TR-97-2.pdf


C. Zhang, X. Zhang, and Y. Yan  
"Two fast and high-associativity cache schemes" 

IEEE Micro, Vol. 17, No. 5, September/October, 1997, pp. 40-49. 
 
Abstract
--------

A traditional implementation of the set-associative cache has the
disadvantage of longer access cycle times than that of a direct-
mapped cache. Several methods have been proposed for implementing
associativity in non-traditional ways. However, most of them have
only achieved an associativity close to two. The others with higher
associativity still present longer access cycle times or suffer
from larger average access times. In this paper, we first
systematically address implementation issues of associativity and
evaluate existing implementation methods.
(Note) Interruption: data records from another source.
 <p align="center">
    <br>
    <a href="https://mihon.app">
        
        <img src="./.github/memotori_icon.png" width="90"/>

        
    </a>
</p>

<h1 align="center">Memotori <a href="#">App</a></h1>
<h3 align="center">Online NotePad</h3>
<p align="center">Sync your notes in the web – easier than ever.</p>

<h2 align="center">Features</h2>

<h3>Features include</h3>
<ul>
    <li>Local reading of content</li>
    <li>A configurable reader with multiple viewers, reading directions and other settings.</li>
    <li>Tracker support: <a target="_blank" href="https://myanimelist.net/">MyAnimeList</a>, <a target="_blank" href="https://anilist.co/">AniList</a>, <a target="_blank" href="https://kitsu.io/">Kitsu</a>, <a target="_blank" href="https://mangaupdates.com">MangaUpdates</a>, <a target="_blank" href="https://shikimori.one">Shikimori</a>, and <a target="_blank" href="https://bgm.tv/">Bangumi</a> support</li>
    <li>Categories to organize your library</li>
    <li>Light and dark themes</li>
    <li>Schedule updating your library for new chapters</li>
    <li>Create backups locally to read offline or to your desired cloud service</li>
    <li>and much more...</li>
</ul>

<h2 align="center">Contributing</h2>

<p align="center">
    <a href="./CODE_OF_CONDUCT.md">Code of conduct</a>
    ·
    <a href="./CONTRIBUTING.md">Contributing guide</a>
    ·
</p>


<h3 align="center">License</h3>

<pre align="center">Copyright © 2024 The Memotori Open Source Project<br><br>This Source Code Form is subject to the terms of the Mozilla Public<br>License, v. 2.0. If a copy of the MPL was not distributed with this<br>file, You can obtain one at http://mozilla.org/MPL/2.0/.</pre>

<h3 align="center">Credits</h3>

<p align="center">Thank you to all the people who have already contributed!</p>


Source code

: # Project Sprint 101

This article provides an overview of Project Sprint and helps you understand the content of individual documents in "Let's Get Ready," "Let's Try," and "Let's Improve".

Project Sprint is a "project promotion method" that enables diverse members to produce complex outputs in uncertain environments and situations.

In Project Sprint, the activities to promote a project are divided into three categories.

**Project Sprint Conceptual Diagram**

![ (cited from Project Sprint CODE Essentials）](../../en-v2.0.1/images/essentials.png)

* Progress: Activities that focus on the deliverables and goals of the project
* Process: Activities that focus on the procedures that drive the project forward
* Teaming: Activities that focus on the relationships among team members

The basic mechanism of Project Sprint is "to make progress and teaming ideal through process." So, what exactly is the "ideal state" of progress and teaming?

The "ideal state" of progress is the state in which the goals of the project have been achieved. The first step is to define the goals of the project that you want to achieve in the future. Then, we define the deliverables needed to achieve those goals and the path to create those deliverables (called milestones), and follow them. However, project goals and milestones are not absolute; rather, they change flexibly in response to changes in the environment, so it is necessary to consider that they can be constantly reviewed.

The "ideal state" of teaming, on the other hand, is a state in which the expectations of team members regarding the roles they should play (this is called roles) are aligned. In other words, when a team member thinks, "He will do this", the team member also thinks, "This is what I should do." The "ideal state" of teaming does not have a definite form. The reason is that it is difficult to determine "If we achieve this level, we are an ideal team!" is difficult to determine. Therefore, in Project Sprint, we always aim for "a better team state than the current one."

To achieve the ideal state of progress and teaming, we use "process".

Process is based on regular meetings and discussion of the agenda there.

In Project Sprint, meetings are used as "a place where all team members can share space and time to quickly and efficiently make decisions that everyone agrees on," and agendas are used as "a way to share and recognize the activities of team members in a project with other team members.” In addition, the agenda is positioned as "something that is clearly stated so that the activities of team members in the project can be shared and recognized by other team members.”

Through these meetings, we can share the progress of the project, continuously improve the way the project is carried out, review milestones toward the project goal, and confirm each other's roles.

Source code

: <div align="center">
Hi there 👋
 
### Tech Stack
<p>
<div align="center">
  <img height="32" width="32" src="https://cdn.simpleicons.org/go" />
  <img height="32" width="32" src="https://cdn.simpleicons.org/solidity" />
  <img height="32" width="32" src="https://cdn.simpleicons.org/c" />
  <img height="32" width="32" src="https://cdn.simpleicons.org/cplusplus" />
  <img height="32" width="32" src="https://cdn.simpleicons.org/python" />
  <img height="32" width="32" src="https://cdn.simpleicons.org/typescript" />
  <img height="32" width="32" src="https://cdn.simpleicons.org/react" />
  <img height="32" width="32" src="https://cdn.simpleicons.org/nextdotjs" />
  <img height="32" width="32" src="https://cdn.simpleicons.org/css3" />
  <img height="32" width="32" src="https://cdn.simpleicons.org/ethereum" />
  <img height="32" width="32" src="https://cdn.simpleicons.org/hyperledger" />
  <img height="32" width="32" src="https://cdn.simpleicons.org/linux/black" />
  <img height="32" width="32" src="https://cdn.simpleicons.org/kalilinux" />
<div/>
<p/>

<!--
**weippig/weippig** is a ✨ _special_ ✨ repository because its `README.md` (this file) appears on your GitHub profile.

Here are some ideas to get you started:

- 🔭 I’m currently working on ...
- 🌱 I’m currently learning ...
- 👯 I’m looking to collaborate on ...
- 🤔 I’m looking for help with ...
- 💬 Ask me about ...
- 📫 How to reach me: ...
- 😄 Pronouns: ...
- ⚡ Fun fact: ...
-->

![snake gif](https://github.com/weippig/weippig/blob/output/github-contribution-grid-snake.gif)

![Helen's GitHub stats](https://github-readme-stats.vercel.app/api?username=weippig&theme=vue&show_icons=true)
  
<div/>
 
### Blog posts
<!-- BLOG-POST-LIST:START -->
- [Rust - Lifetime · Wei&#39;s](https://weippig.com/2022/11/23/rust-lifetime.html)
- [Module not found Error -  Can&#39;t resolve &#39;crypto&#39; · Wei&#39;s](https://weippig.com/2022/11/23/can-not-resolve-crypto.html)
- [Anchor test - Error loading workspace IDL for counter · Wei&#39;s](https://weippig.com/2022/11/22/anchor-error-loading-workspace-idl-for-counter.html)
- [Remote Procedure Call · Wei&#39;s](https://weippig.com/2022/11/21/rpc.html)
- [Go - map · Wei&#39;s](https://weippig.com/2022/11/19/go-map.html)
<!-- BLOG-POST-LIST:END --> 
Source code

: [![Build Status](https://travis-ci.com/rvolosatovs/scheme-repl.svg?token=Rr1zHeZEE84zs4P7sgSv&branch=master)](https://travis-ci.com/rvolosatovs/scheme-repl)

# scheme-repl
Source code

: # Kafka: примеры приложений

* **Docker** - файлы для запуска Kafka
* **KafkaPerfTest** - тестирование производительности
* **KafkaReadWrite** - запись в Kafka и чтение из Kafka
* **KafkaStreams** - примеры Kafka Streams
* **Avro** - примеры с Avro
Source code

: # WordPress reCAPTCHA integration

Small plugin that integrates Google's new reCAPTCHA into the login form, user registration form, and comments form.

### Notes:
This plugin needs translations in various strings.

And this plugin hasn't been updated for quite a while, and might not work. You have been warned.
We then propose two
schemes for implementing higher associativity: the Sequential
Multi-Column Cache, which is an extension of the Column Associative
Cache, and the Parallel Multi-Column Cache. In order to achieve the
same access cycle time as that of a direct-mapped cache, data memory
in the cache is organized into one bank in both schemes. We use the
multiple MRU block technique to increase the first hit ratio, thus
reducing the average access time. While the Parallel Multi-Column Cache
performs the tag checking in parallel, the Sequential Multi-Column Cache
sequentially searches through places in a set, and uses index information
to filter out unnecessary probes. In the case of an associativity of 4,
they both achieve the low miss rate of a 4-way set-associative cache. Our
simulation results using ATUM traces show that both schemes can
effectively reduce the average access time. They have average
improvements of 9.8% and 10.8% in average access time over a direct-mapped
cache, and have average relative improvements of 130% and 153% over the
Column-Associative Cache, respectively, when the cache size is 4K bytes
and miss penalty is 20 cycles. The improvement of the Sequential Multi-
Column Cache in average access time reaches 22.4% when the associativity
is 8 and the miss penalty increases to 100 cycles. The two schemes are
effective for both small and large caches (1K bytes to 128K bytes).